Updated Saturday, July 26, 2014 as of 5:08 AM ET
Blogs - The Advisors' Coach
Main Street vs. Wall Street: Why Investing Is Not Speculating
Wednesday, August 22, 2012
Partner Insights

I was recently talking with an experienced advisor about many investors' inability to comprehend capital markets. The advisor said that the majority of the people he deals with are concerned that the financial system is rigged against them - constructed by policy makers, regulators, banks, rating agencies and Wall Street firms for their own benefit.

"Clients feel sometimes as if they are playing in a casino, where the house always wins," the Advisor said. "How do I help them understand the difference between Wall Street and what I do?"

This question made me reflect on how poorly served we are by Wall Street as a whole, as well as the financial media. All the hype and noise and product pushing serve only to obscure some very simple and powerful truths.

Most stock exchanges, such as the NYSE or NASDAQ, are owned by seat members. The revenues those seat members generate are primarily driven by the trading on their exchange. Therefore, they encourage trading. Vulnerabilities occur when someone feels that someone else may have an upper hand. And I would argue that most clients should feel vulnerable. After all, their interests are not aligned with members of the exchange. That's where lack of trust occurs.

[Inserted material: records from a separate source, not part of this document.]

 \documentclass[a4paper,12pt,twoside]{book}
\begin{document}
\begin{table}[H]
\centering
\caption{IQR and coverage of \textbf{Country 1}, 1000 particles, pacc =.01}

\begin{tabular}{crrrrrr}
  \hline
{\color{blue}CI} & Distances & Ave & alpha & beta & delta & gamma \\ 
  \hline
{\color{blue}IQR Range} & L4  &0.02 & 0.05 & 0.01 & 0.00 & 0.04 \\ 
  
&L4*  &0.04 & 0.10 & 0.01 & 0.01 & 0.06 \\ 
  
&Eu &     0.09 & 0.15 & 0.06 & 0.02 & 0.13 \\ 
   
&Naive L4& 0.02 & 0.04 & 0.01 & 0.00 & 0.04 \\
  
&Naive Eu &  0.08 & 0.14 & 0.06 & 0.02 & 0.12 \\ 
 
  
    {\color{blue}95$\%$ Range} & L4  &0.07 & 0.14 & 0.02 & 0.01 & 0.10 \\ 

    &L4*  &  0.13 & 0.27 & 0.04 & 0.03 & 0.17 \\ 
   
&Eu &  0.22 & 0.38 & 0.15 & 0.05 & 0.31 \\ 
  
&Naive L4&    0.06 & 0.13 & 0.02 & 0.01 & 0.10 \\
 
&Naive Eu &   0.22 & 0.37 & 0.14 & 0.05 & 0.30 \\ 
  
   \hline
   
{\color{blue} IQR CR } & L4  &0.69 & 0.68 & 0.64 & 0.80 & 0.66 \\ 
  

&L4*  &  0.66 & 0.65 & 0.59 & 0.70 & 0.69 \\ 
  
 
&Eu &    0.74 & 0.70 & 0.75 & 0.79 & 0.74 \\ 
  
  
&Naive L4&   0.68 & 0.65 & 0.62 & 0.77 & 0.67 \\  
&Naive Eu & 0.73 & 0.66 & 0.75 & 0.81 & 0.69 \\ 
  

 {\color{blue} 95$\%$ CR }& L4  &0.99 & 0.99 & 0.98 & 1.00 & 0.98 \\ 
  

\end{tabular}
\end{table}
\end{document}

Now, investing in companies is different. Investing in companies means you are giving capital to a company, and they use that capital for research or to expand their product line, streamline their processes, etc. to generate higher earnings. In exchange, the stock holder will participate in a share of the future earning potential which, if all goes well, will be bigger than today.

The return the investor should expect is equal to the company's cost of capital - the riskier the company's future earnings, the higher their cost of capital. If clients BUY all publicly traded companies and HOLD them, then they can get the return on their initial investment equal to the collective group's cost of capital. Therefore, they are investing in people, entrepreneurship, new inventions, new industries, more efficiencies ... in other words, the future.

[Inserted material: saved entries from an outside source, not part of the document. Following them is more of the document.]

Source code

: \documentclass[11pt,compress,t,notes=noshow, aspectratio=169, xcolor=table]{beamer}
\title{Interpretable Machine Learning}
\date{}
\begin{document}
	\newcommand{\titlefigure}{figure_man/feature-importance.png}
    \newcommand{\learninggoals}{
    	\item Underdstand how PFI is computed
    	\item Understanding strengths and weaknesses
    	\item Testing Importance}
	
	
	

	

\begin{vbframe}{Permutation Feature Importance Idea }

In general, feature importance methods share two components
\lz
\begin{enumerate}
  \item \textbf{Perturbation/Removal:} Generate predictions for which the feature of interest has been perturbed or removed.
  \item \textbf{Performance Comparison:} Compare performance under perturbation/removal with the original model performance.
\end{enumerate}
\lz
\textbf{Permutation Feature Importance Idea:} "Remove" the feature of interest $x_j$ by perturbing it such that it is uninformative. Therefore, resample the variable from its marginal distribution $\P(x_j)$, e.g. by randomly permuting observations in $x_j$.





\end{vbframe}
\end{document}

Investors shouldn't need to worry about the system being rigged against them. True investing is not gambling - the odds aren't fixed against winning. Imagine if the client had the option of giving their gambling money to buy a stake of the casino's profits. Would you expect the casino to keep more than all the players? If so, you understand investing.

Anyone who believes that the human race will not continue to become more efficient and create transformative inventions probably should not invest in companies. The rest of us should continue to invest prudently, broadly and for the long term.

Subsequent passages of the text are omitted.